No podemos, entonces, sorprendernos de una dirigencia que tira irresponsablemente de la cuerda convencida de que jamás se cortará. Porque recuerda, además, que aquel “que se vayan todos” del 2001duró unas pocas horas; hasta que nos volvimos a casa convencidos de que “todos” era solamente Fernando de la Rúa.
Hoy lloramos muertos y desenterramos furias. Pero, ¿hasta cuándo? ¿Hasta un nuevo Cromañón? Que seguramente ocurrirá, porque pasado un corto tiempo de la tragedia todos los boliches volvieron a trabajar violando groseramente su factor ocupacional ante la complicidad paga de los funcionarios. ¿O hasta un nuevo Once, de la mano de trenes tan inseguros y destruidos como antes del siniestro que nos conmovió a todos, aunque conociéramos el estado de vías y el parque rodante?
Tal vez, el próximo “enojo” llegue luego de una nueva inundación. ¿O le cabe alguna duda de que las obras necesarias para evitarlas no van a pasar de algunos anuncios, alguna apertura de fantasiosos sobres de licitación y, por supuesto, algún atril anunciando “Desagues para Todos”?
Gobernantes miserables de un país con un porcentaje demasiado alto de ciudadanos miserables. Capaces de olvidar enseguida, de perdonar la impericia y el desinterés. Aunque cause muertes y dolor, como cada uno de estos siniestros que se repiten con tal asiduidad que deberemos convencernos por fin de que Dios no es argentino y que, por tanto, ya no basta con dejar todo en sus manos.
Las obras que debía realizar la Nación no se hicieron. Las que estaban bajo jurisdicción de la Provincia, tampoco. Ni las que le correspondían al gobierno de la CABA. Nadie hizo nada. Y créame, nadie va a hacer nada. Todos y cada uno de nuestros gobernantes saben que están frente a un país engañable, manoseable y despreciable. Y actúan en consecuencia, porque actuar así no genera consecuencias para ellos.

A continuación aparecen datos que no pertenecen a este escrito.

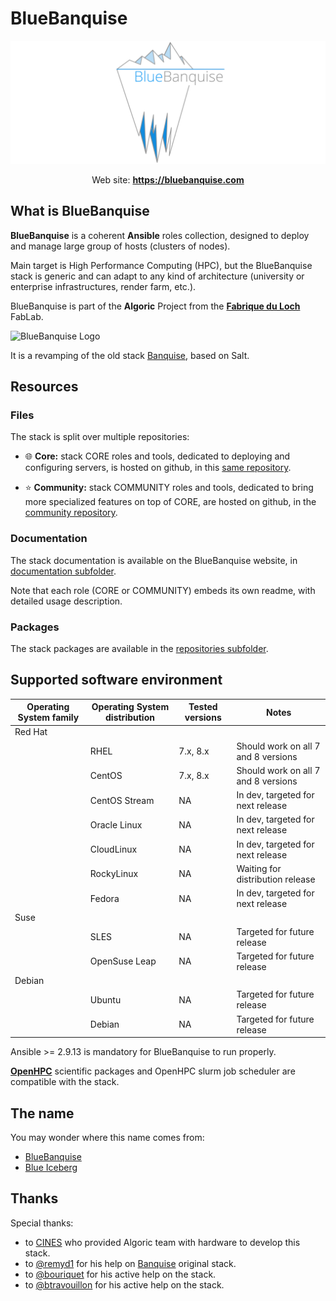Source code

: # BlueBanquise
![BlueBanquise Logo](resources/pictures/BlueBanquise_logo_large.svg)

<p align="center">
  Web site: <a href="https://bluebanquise.com"><b>https://bluebanquise.com</b></a>
</p>

## What is BlueBanquise

**BlueBanquise** is a coherent **Ansible** roles collection, designed to deploy and manage large group of hosts (clusters of nodes).

Main target is High Performance Computing (HPC), but the BlueBanquise stack is generic and can adapt to any kind of architecture (university or enterprise infrastructures, render farm, etc.).

BlueBanquise is part of the **Algoric** Project from the [**Fabrique du Loch**](https://www.lafabriqueduloch.org/fr/accueil/) FabLab.

![BlueBanquise Logo](resources/pictures/FabriqueDuLochAlgoric_logo_large.svg)

It is a revamping of the old stack [Banquise](https://github.com/oxedions/banquise), based on Salt.

## Resources

### Files

The stack is split over multiple repositories:

* :globe_with_meridians: **Core:** stack CORE roles and tools, dedicated to deploying and configuring servers, is hosted on github, in this [same repository](https://github.com/bluebanquise/bluebanquise).

* :star: **Community:** stack COMMUNITY roles and tools, dedicated to bring more specialized features on top of CORE, are hosted on github, in the [community repository](https://github.com/bluebanquise/community).

### Documentation

The stack documentation is available on the BlueBanquise website, in [documentation subfolder](https://bluebanquise.com/documentation/).

Note that each role (CORE or COMMUNITY) embeds its own readme, with detailed
usage description.

### Packages

The stack packages are available in the [repositories subfolder](https://bluebanquise.com/repository/).

## Supported software environment

| Operating System family | Operating System distribution | Tested versions    | Notes                               |
| ----------------------- | ----------------------------- | ------------------ | ----------------------------------- |
| Red Hat                 |                               |                    |                                     |
|                         | RHEL                          | 7.x, 8.x           | Should work on all 7 and 8 versions |
|                         | CentOS                        | 7.x, 8.x           | Should work on all 7 and 8 versions |
|                         | CentOS Stream                 | NA                 | In dev, targeted for next release   |
|                         | Oracle Linux                  | NA                 | In dev, targeted for next release   |
|                         | CloudLinux                    | NA                 | In dev, targeted for next release   |
|                         | RockyLinux                    | NA                 | Waiting for distribution release    |
|                         | Fedora                        | NA                 | In dev, targeted for next release   |
| Suse                    |                               |                    |                                     |
|                         | SLES                          | NA                 | Targeted for future release         |
|                         | OpenSuse Leap                 | NA                 | Targeted for future release         |
| Debian                  |                               |                    |                                     |
|                         | Ubuntu                        | NA                 | Targeted for future release         |
|                         | Debian                        | NA                 | Targeted for future release         |

Ansible >= 2.9.13 is mandatory for BlueBanquise to run properly.

**[OpenHPC](https://openhpc.community/downloads/)** scientific packages and OpenHPC slurm job scheduler are compatible with the stack.

## The name

You may wonder where this name comes from:

* [BlueBanquise](https://en.wikipedia.org/wiki/File:Blue_iceberg_in_the_Ilulissat_icefjord.jpg)
* [Blue Iceberg](https://en.wikipedia.org/wiki/Blue_iceberg)

## Thanks

Special thanks:

* to [CINES](https://www.cines.fr/en/) who provided Algoric team with hardware to develop this stack.
* to [@remyd1](https://github.com/remyd1) for his help on [Banquise](https://github.com/oxedions/banquise) original stack.
* to [@bouriquet](https://github.com/bouriquet) for his active help on the stack.
* to [@btravouillon](https://github.com/btravouillon) for his active help on the stack.
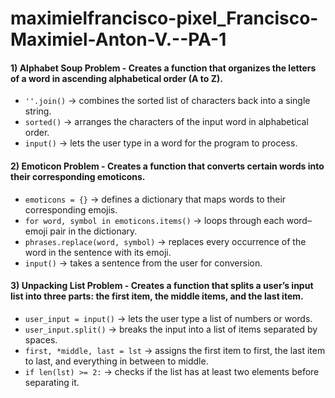 # maximielfrancisco-pixel_Francisco-Maximiel-Anton-V.--PA-1
#### 1) Alphabet Soup Problem - Creates a function that organizes the letters of a word in ascending alphabetical order (A to Z).
- `''.join()` → combines the sorted list of characters back into a single string.
- `sorted()` → arranges the characters of the input word in alphabetical order.
- `input()` → lets the user type in a word for the program to process.

#### 2) Emoticon Problem - Creates a function that converts certain words into their corresponding emoticons.
- `emoticons = {}` → defines a dictionary that maps words to their corresponding emojis.
- `for word, symbol in emoticons.items()` → loops through each word–emoji pair in the dictionary.
- `phrases.replace(word, symbol)` → replaces every occurrence of the word in the sentence with its emoji.
- `input()` → takes a sentence from the user for conversion.

#### 3) Unpacking List Problem - Creates a function that splits a user’s input list into three parts: the first item, the middle items, and the last item.
- `user_input = input()` → lets the user type a list of numbers or words.
- `user_input.split()` → breaks the input into a list of items separated by spaces.
- `first, *middle, last = lst` → assigns the first item to first, the last item to last, and everything in between to middle.
- `if len(lst) >= 2:` → checks if the list has at least two elements before separating it.


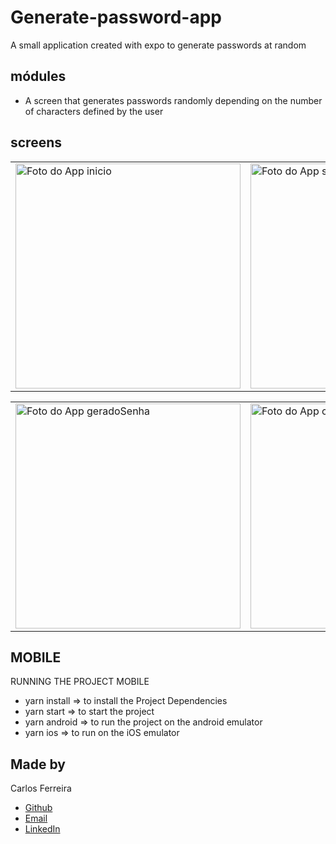 # Generate-password-app

A small application created with expo to generate passwords at random

## módules

- A screen that generates passwords randomly depending on the number of characters defined by the user

## screens

<table>
  <tr>
<td><img src="https://github.com/CarlosSTS/generatePassword/blob/master/images/initial.png" alt="Foto do App inicio" width="360" /></td>
<td><img src="https://github.com/CarlosSTS/generatePassword/blob/master/images/selectPicker.png" alt="Foto do App selectPicker" width="360" /></td>
</tr>
</table>

<table>
  <tr>
<td><img src="https://github.com/CarlosSTS/generatePassword/blob/master/images/generatePass.png" alt="Foto do App geradoSenha" width="360" /></td>
<td><img src="https://github.com/CarlosSTS/generatePassword/blob/master/images/copied.png" alt="Foto do App copiado" width="360" /></td>
</tr>
</table>

## MOBILE

RUNNING THE PROJECT MOBILE

- yarn install => to install the Project Dependencies
- yarn start => to start the project
- yarn android => to run the project on the android emulator
- yarn ios => to run on the iOS emulator

## Made by

Carlos Ferreira

- [Github](https://www.github.com/CarlosSTS)
- [Email](mailto://carlossts826@gmail.com)
- [LinkedIn](https://www.linkedin.com/in/carlos-ferreira-4b2ba219a/)
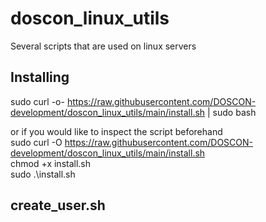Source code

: # doscon_linux_utils
Several scripts that are used on linux servers

## Installing
sudo curl -o- https://raw.githubusercontent.com/DOSCON-development/doscon_linux_utils/main/install.sh | sudo bash

or if you would like to inspect the script beforehand<br>
sudo curl -O https://raw.githubusercontent.com/DOSCON-development/doscon_linux_utils/main/install.sh<br>
chmod +x install.sh<br>
sudo .\install.sh

## create_user.sh



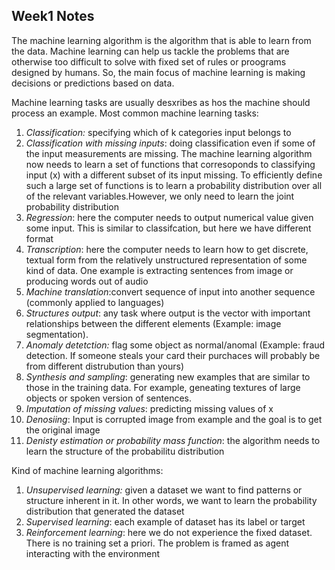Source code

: ## Week1 Notes

The machine learning algorithm is the algorithm that is able to learn from the data. Machine learning can help us tackle the problems that are otherwise too difficult to solve with fixed set of rules or proograms designed by humans. So, the main focus of machine learning is making decisions or predictions based on data.

Machine learning tasks are usually desxribes as hos the machine should process an example. 
Most common machine learning tasks:

1. *Classification:* specifying which of k categories  input belongs to
2. *Classification with missing inputs*: doing classification even if some of the input measurements are missing. The machine learning algorithm now needs to learn a set of functions that corresoponds to classifying input (x) with a different subset of its input missing. To efficiently define such a large set of functions is to learn a probability distribution over all of the relevant variables.However, we only need to learn the joint probability distribution
3. *Regression*: here the computer needs to output numerical value given some input. This is similar to classifcation, but here we have different format
4. *Transcription*: here the computer needs to learn how to get discrete, textual form from the relatively unstructured representation of some kind of data. One example is extracting sentences from image or producing words out of audio 
5. *Machine translation*:convert sequence of input into another sequence (commonly applied to languages)
6. *Structures output*: any task where output is the vector with important relationships between the different elements (Example: image segmentation). 
7. *Anomaly detetction:* flag some object as normal/anomal (Example: fraud detection. If someone steals your card their purchaces will probably be from different distrubution than yours)
8. *Synthesis and sampling*: generating new examples that are similar to those in the training data. For example, geneating textures of large objects or spoken version of sentences.
9. *Imputation of missing values*: predicting missing values of x
10. *Denosiing*: Input is corrupted image from example and the goal is to get the original image
11. *Denisty estimation or probability mass function*: the algorithm needs to learn the structure of the probabilitu distribution

Kind of machine learning algorithms:
1. *Unsupervised learning:* given a dataset we want to find patterns or structure inherent in it. In other words, we want to learn the probability distribution that generated the dataset
2. *Supervised learning*: each example of dataset has its label or target  
3. *Reinforcement learning*: here we do not experience the fixed dataset. There is no training set a priori. The problem is framed as agent interacting with the environment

Triste y dolorosa verdad, es cierto. Pero verdad al fin. Y como tal, tenemos que decirla con absoluta claridad, si es que pretendemos que el próximo muerto por inundación, incendio u explosión, por choque de trenes o porque la inseguridad es tan sólo una sensación, no sea uno de nosotros. O lo que es peor, uno de los nuestros.
Hasta que a lo mejor, un día que Dios quiera, no muy lejano, comprendamos que cualquier argentino al que le ocurra algo semejante es también uno de nosotros. Aunque” los otros”, los que nos gobiernan, crean -con bastante razón- que con unos pocos pesos y algo de circo pueden lograr que nos olvidemos de ello. Aunque el agua sucia nos llegue al cuello.